Cycling Your Way
To A Better Golf Swing
Most golfers almost daily switch from swing thought to swing thought as they try to improve their golf swing. Can this approach help them get better? Definitely not! This is just one more reason amateur golfers don't improve.
The way to become a better golfer is to first make sure you are working on the right things for your swing. There are different ways to effectively swing a golf club, but in general, you can't mix and match parts from one swing type with another.
Second, practice the movement for at least a month (until you've learned it). It is crucial to realize that you will never perform any golf swing movement perfectly, unless you happen to be one of the best golfers in the world, so you will always have something on which to work.
Since you can't perfect a movement, the way to continually get better is to come back in the future and work on it again in order to keep making incremental improvements. I call this cycling, and it's just as the name implies—you work on one swing movement for a month, or more, what I call a phase, then move on to the next movement, or phase. After roughly four or five months, my students learning Hogan fundamentals have completed a cycle and are ready to start the cycle again. Each time they cycle through the fundamentals, they improve the level of their swing.

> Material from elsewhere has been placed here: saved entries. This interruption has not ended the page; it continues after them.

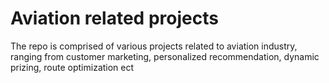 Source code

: # Aviation related projects
The repo is comprised of various projects related to aviation industry, ranging from customer marketing, personalized recommendation, dynamic prizing, route optimization ect


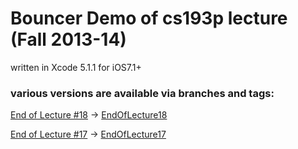 # Bouncer Demo of cs193p lecture (Fall 2013-14)

written in Xcode 5.1.1 for iOS7.1+


### various versions are available via branches and tags:

[End of Lecture #18](http://cs193p.m2m.at/cs193p-lecture-18-localization-adding-ui-to-settings-fall-2013-14/) -> [EndOfLecture18](https://github.com/m2mtech/bouncer/tree/EndOfLecture18)

[End of Lecture #17](http://cs193p.m2m.at/cs193p-lecture-17-camera-core-motion-application-lifecycle-fall-2013-14/) -> [EndOfLecture17](https://github.com/m2mtech/bouncer/tree/EndOfLecture17)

For my Hogan students—don't make the mistake of thinking that if a little is good, a lot is better. For the first couple of years, work on a fundamental for a month only, unless you haven't been practicing, before moving on to the next fundamental. As you get better you get more into the law of diminishing returns so the better you get, the longer you'll have to practice something—six months or more on one swing movement. Always keep in mind that the goal is to raise the caliber of your entire swing by improving all fundamentals. You shouldn't try to improve just one aspect of your swing to the exclusion of the other fundamentals.